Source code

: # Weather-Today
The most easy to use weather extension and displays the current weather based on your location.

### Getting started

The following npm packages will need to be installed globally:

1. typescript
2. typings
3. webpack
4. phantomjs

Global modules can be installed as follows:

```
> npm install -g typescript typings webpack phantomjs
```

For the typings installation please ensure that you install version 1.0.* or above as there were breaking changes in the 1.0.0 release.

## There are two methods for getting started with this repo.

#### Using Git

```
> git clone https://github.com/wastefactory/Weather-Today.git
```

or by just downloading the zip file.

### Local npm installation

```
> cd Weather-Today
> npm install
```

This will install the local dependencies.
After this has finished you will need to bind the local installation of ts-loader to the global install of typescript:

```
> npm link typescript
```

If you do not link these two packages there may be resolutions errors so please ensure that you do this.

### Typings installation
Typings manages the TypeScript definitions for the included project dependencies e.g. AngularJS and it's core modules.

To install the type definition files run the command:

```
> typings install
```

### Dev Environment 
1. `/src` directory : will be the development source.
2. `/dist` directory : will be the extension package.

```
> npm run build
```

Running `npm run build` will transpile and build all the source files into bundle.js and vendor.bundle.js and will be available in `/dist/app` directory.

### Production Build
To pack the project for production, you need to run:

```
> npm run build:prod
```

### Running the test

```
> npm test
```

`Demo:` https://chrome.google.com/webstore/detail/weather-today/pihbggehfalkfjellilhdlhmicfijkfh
########
- Your assignment -
Retype exactly, and only, the lines from the line holding "To pack the" through the last line of the data; both of those lines count.

- Task response -
To pack the project for production, you need to run:

```
> npm run build:prod
```

### Running the test

```
> npm test
```

`Demo:` https://chrome.google.com/webstore/detail/weather-today/pihbggehfalkfjellilhdlhmicfijkfh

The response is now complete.